Identification No. 131383
Buckle Motors had a large plant in Punchbowl, Australia, where they prepared cars like Armstrong-Siddeley, Citroën, Borgward, Goliath, Lloyd, and DeSoto trucks for the Australian market. An ambitious Bill Buckle wished to move on from his father’s extensive retail car business to actual production. He had been inspired, as had many entrepreneurs in the early fifties, by the possibilities of fiberglass as a body construction material. He took two years to develop a high-quality automobile, the Cobra-like Buckle 2.5-liter coupe, based on Ford Zephyr components, of which 25 examples were built from 1957.
In Australia there was a ready market for a light, economical car, and Buckle himself traveled to Bavaria, Germany to meet with the director of the largest, most successful small car firm in Europe, Hans Glas GmbH in Dingolfing. Despite the language barrier, he managed to secure a license for building Goggomobil cars in Australia. Rather than importing whole cars, he would import only complete chassis and parts, saving money on taxes and import duties. Using his experience with fiberglass from building his own cars, he pulled molds from original cars and produced near-exact copies of the sedan and coupe. The slab-sided transporter received a much more bulbous unique-to-Australia body.

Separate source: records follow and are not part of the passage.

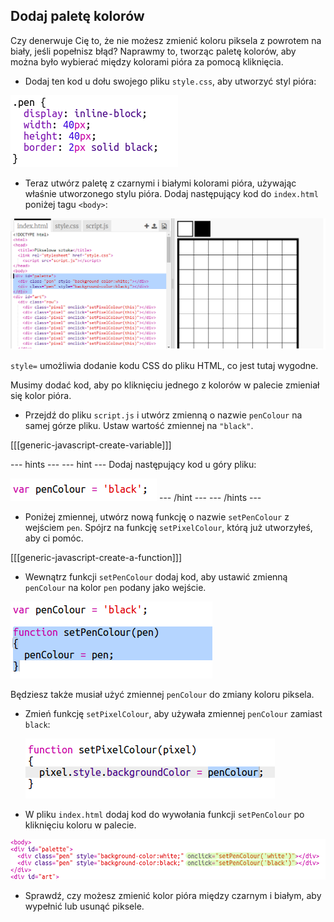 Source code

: ## Dodaj paletę kolorów

Czy denerwuje Cię to, że nie możesz zmienić koloru piksela z powrotem na biały, jeśli popełnisz błąd? Naprawmy to, tworząc paletę kolorów, aby można było wybierać między kolorami pióra za pomocą kliknięcia.

+ Dodaj ten kod u dołu swojego pliku `style.css`, aby utworzyć styl pióra:

![zrzut ekranu](images/pixel-art-pen.png)

+ Teraz utwórz paletę z czarnymi i białymi kolorami pióra, używając właśnie utworzonego stylu pióra. Dodaj następujący kod do `index.html` poniżej tagu `<body>`:

![zrzut ekranu](images/pixel-art-palette.png)

`style=` umożliwia dodanie kodu CSS do pliku HTML, co jest tutaj wygodne.

Musimy dodać kod, aby po kliknięciu jednego z kolorów w palecie zmieniał się kolor pióra.

+ Przejdź do pliku `script.js` i utwórz zmienną o nazwie `penColour` na samej górze pliku. Ustaw wartość zmiennej na `"black"`.

[[[generic-javascript-create-variable]]]

\--- hints \--- \--- hint \--- Dodaj następujący kod u góry pliku:

![zrzut ekranu](images/pixel-art-pencolour.png) \--- /hint \--- \--- /hints \---

+ Poniżej zmiennej, utwórz nową funkcję o nazwie `setPenColour` z wejściem `pen`. Spójrz na funkcję `setPixelColour`, którą już utworzyłeś, aby ci pomóc.

[[[generic-javascript-create-a-function]]]

+ Wewnątrz funkcji `setPenColour` dodaj kod, aby ustawić zmienną `penColour` na kolor `pen` podany jako wejście.

![zrzut ekranu](images/pixel-art-set-pen.png)

Będziesz także musiał użyć zmiennej `penColour` do zmiany koloru piksela.

+ Zmień funkcję `setPixelColour`, aby używała zmiennej `penColour` zamiast `black`:
    
    ![zrzut ekranu](images/pixel-art-use-pen.png)

+ W pliku `index.html` dodaj kod do wywołania funkcji `setPenColour` po kliknięciu koloru w palecie.

![zrzut ekranu](images/pixel-art-palette-onclick.png)

+ Sprawdź, czy możesz zmienić kolor pióra między czarnym i białym, aby wypełnić lub usunąć piksele. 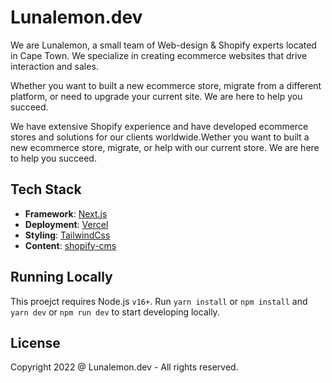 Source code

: 
# Lunalemon.dev

We are Lunalemon,
a small team of Web-design & Shopify experts located in Cape Town. We specialize in creating ecommerce websites that drive interaction and sales.

Whether you want to built a new ecommerce store, migrate from a different platform, or need to upgrade your current site. We are here to help you succeed.

We have extensive Shopify experience and have developed ecommerce stores and solutions for our clients worldwide.Wether you want to built a new ecommerce store, migrate, or help with our current store. We are here to help you succeed.

## Tech Stack

- **Framework**: [Next.js](https://nextjs.org/)
- **Deployment**: [Vercel](https://vercel.com)
- **Styling**: [TailwindCss](https://tailwindcss.com/)
- **Content**: [shopify-cms](https://github.com/FelixTellmann/shopify-cms)

## Running Locally

This proejct requires Node.js `v16+`. Run `yarn install` or `npm install` and `yarn dev` or `npm run dev` to start developing locally.

## License

Copyright 2022 @ Lunalemon.dev - All rights reserved.
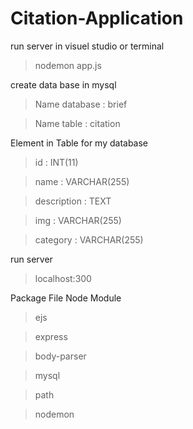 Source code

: # Citation-Application
run server in visuel studio or terminal
> nodemon app.js

create data base in mysql
> Name database : brief

> Name table : citation

Element in Table for my database
> id            : INT(11)

> name          : VARCHAR(255)

> description   : TEXT

> img           :  VARCHAR(255)

> category      : VARCHAR(255)

run server 
> localhost:300

Package File Node Module
> ejs

> express

> body-parser

> mysql

> path

> nodemon
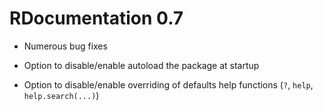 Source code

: # RDocumentation 0.7

* Numerous bug fixes

* Option to disable/enable autoload the package at startup

* Option to disable/enable overriding of defaults help functions (`?`, `help`, `help.search(...)`)

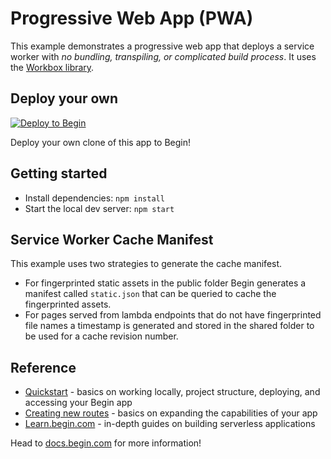 # Progressive Web App (PWA)
This example demonstrates a progressive web app that deploys a service worker with *no bundling, transpiling, or complicated build process*. It uses the [Workbox library](https://developers.google.com/web/tools/workbox). 

## Deploy your own

[![Deploy to Begin](https://static.begin.com/deploy-to-begin.svg)](https://begin.com/apps/create?template=https://github.com/begin-examples/pwa-workbox)

Deploy your own clone of this app to Begin!

## Getting started

- Install dependencies: `npm install`
- Start the local dev server: `npm start`

## Service Worker Cache Manifest
This example uses two strategies to generate the cache manifest. 
- For fingerprinted static assets in the public folder Begin generates a manifest called `static.json` that can be queried to cache the fingerprinted assets. 
- For pages served from lambda endpoints that do not have fingerprinted file names a timestamp is generated and stored in the shared folder to be used for a cache revision number.

## Reference

- [Quickstart](https://docs.begin.com/en/guides/quickstart/) - basics on working locally, project structure, deploying, and accessing your Begin app
- [Creating new routes](https://docs.begin.com/en/functions/creating-new-functions) - basics on expanding the capabilities of your app
- [Learn.begin.com](https://learn.begin.com) - in-depth guides on building serverless applications

Head to [docs.begin.com](https://docs.begin.com/) for more information!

But the Goggomobil Dart was Bill Buckle’s very own creation. He brought his drawings to panel beater Stan Brown, who made the steel original for the molds. As with the other Goggos, the standard pressed steel platform chassis was used. The Dart was much easier to mould than the other models, due to its lack of doors. It was made with two halves bolted together at the waistline. A dashboard, headlight nacelles, a trunk lid, and air intakes completed the assembly. Quite a few parts from the sedan were used, such as badges, lights, and the trunk grille. The window was a Renault Dauphine.
Buckle recalls, “We couldn’t make them fast enough. The reviewers of the time loved it, and with the 400-cubic centimeter motor and an amazing constant-mesh gearbox, you couldn’t stay with it. A number of motoring journalists bought them.”
Today, the sleek little sportster has become an Australian icon, with a popular advert for the Yellow Pages that featured Tommy Dysart saying, “Not the Dart” and typing the letters “G O G G O,” securing it firmly in the Australian public’s mind. This car is an excellent, very correct example of a highly desirable collector’s microcar.